━━━━━ RECORDS PROVIDED

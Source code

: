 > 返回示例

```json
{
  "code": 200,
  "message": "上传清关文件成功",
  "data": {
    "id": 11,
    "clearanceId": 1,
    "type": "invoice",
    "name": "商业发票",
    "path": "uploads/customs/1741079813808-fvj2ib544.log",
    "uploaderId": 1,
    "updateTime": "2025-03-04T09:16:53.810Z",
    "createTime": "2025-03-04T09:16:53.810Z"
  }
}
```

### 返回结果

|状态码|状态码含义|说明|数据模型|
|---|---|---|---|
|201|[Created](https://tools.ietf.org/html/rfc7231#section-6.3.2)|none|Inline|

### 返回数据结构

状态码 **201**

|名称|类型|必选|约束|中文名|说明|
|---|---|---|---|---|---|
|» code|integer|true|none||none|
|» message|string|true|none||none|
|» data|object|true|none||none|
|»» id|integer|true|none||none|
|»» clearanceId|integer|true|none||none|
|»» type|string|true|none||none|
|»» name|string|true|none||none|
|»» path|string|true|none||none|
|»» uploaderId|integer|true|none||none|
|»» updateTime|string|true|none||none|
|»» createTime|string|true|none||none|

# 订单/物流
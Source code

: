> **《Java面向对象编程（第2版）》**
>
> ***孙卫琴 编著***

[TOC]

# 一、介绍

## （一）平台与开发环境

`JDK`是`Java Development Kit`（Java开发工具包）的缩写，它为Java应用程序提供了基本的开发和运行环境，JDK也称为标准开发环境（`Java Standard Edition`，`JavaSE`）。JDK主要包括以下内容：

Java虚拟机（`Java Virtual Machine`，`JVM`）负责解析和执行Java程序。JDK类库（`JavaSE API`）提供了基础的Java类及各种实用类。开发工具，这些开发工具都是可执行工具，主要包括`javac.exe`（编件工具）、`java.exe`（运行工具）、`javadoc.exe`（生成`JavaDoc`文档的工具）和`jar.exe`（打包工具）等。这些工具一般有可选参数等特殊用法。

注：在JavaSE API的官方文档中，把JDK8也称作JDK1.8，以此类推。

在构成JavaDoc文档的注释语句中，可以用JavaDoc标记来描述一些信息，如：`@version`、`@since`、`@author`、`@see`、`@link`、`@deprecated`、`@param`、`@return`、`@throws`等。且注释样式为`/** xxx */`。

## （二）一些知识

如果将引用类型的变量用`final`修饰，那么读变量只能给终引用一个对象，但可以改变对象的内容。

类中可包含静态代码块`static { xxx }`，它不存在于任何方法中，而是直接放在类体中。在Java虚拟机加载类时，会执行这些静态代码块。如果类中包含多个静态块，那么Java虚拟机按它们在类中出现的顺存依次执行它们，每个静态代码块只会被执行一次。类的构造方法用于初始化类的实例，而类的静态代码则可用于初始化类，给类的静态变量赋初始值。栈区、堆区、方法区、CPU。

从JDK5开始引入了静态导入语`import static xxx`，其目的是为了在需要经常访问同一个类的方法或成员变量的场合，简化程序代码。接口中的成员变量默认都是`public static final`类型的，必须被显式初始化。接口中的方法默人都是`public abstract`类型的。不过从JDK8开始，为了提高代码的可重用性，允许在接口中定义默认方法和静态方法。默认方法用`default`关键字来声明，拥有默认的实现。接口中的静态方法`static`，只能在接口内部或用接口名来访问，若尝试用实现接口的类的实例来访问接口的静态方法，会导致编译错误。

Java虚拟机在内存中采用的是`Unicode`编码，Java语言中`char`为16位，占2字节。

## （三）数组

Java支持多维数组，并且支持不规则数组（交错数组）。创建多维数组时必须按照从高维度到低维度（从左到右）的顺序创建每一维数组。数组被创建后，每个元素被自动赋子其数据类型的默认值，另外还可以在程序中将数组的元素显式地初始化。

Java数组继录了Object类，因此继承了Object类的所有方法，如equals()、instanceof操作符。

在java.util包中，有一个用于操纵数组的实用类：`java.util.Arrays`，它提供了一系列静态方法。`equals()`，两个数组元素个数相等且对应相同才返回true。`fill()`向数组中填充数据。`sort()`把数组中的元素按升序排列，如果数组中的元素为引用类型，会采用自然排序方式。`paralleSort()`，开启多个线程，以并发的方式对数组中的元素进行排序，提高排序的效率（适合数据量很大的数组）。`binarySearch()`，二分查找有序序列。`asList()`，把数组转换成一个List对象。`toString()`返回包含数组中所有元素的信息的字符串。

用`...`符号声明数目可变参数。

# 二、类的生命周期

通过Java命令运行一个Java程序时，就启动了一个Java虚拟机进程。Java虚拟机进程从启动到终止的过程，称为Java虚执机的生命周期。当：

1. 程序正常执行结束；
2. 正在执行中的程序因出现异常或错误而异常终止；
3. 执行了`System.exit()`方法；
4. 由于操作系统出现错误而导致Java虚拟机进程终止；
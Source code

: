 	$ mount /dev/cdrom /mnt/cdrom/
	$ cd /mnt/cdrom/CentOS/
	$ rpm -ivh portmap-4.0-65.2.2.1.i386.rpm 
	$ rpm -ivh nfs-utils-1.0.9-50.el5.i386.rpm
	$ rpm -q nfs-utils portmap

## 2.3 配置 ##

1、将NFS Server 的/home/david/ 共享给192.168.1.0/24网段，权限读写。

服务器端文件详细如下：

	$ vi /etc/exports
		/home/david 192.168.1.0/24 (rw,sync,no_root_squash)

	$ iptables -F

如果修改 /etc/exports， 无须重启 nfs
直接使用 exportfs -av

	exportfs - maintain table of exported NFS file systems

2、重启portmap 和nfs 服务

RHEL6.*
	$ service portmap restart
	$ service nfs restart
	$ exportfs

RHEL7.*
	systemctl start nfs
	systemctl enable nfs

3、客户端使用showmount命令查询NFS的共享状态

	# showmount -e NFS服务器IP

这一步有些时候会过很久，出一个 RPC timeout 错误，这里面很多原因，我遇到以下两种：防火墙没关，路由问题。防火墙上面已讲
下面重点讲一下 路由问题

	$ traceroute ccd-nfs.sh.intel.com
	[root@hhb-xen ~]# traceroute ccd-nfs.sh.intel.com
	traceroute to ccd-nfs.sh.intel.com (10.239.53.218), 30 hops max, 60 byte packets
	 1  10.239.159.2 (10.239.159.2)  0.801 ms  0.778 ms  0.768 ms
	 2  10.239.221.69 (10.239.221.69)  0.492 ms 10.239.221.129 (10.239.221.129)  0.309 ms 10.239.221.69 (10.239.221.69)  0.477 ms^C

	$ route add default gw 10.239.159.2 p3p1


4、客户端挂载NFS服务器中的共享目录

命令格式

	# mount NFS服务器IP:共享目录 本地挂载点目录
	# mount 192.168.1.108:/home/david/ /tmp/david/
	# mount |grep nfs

━━━━━━━━━━

* TASK ITEM *
In the records above, find each line that holds the word "final"; copy all such lines.

* TASK ANSWER *
如果将引用类型的变量用`final`修饰，那么读变量只能给终引用一个对象，但可以改变对象的内容。
从JDK5开始引入了静态导入语`import static xxx`，其目的是为了在需要经常访问同一个类的方法或成员变量的场合，简化程序代码。接口中的成员变量默认都是`public static final`类型的，必须被显式初始化。接口中的方法默人都是`public abstract`类型的。不过从JDK8开始，为了提高代码的可重用性，允许在接口中定义默认方法和静态方法。默认方法用`default`关键字来声明，拥有默认的实现。接口中的静态方法`static`，只能在接口内部或用接口名来访问，若尝试用实现接口的类的实例来访问接口的静态方法，会导致编译错误。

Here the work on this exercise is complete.